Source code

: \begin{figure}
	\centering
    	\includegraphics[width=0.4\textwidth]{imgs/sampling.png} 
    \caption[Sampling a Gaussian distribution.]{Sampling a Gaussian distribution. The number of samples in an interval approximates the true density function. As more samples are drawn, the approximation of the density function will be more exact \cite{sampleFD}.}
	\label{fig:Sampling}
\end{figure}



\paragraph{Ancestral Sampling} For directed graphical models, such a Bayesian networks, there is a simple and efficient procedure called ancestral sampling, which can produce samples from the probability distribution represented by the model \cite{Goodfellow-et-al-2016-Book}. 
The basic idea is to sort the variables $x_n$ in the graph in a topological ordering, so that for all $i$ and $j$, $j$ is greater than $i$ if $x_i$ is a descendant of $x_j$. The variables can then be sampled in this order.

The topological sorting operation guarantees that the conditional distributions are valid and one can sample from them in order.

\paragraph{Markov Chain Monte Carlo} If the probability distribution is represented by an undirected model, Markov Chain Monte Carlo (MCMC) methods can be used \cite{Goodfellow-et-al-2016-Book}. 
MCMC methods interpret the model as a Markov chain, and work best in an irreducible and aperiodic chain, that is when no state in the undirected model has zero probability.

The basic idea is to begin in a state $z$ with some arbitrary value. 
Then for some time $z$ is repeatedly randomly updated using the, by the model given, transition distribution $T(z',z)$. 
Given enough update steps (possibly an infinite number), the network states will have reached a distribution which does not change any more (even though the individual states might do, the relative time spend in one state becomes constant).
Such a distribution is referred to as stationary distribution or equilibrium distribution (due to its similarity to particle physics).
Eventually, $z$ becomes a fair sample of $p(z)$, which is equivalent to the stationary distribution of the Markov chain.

▶ _TASK DESCRIPTION_
Keep the wording exact. Give all of the records again.

▶ _REPLY TO THE EXERCISE_
Source code

: \begin{figure}
	\centering
    	\includegraphics[width=0.4\textwidth]{imgs/sampling.png} 
    \caption[Sampling a Gaussian distribution.]{Sampling a Gaussian distribution. The number of samples in an interval approximates the true density function. As more samples are drawn, the approximation of the density function will be more exact \cite{sampleFD}.}
	\label{fig:Sampling}
\end{figure}



\paragraph{Ancestral Sampling} For directed graphical models, such a Bayesian networks, there is a simple and efficient procedure called ancestral sampling, which can produce samples from the probability distribution represented by the model \cite{Goodfellow-et-al-2016-Book}. 
The basic idea is to sort the variables $x_n$ in the graph in a topological ordering, so that for all $i$ and $j$, $j$ is greater than $i$ if $x_i$ is a descendant of $x_j$. The variables can then be sampled in this order.

The topological sorting operation guarantees that the conditional distributions are valid and one can sample from them in order.

\paragraph{Markov Chain Monte Carlo} If the probability distribution is represented by an undirected model, Markov Chain Monte Carlo (MCMC) methods can be used \cite{Goodfellow-et-al-2016-Book}. 
MCMC methods interpret the model as a Markov chain, and work best in an irreducible and aperiodic chain, that is when no state in the undirected model has zero probability.

The basic idea is to begin in a state $z$ with some arbitrary value. 
Then for some time $z$ is repeatedly randomly updated using the, by the model given, transition distribution $T(z',z)$. 
Given enough update steps (possibly an infinite number), the network states will have reached a distribution which does not change any more (even though the individual states might do, the relative time spend in one state becomes constant).
Such a distribution is referred to as stationary distribution or equilibrium distribution (due to its similarity to particle physics).
Eventually, $z$ becomes a fair sample of $p(z)$, which is equivalent to the stationary distribution of the Markov chain.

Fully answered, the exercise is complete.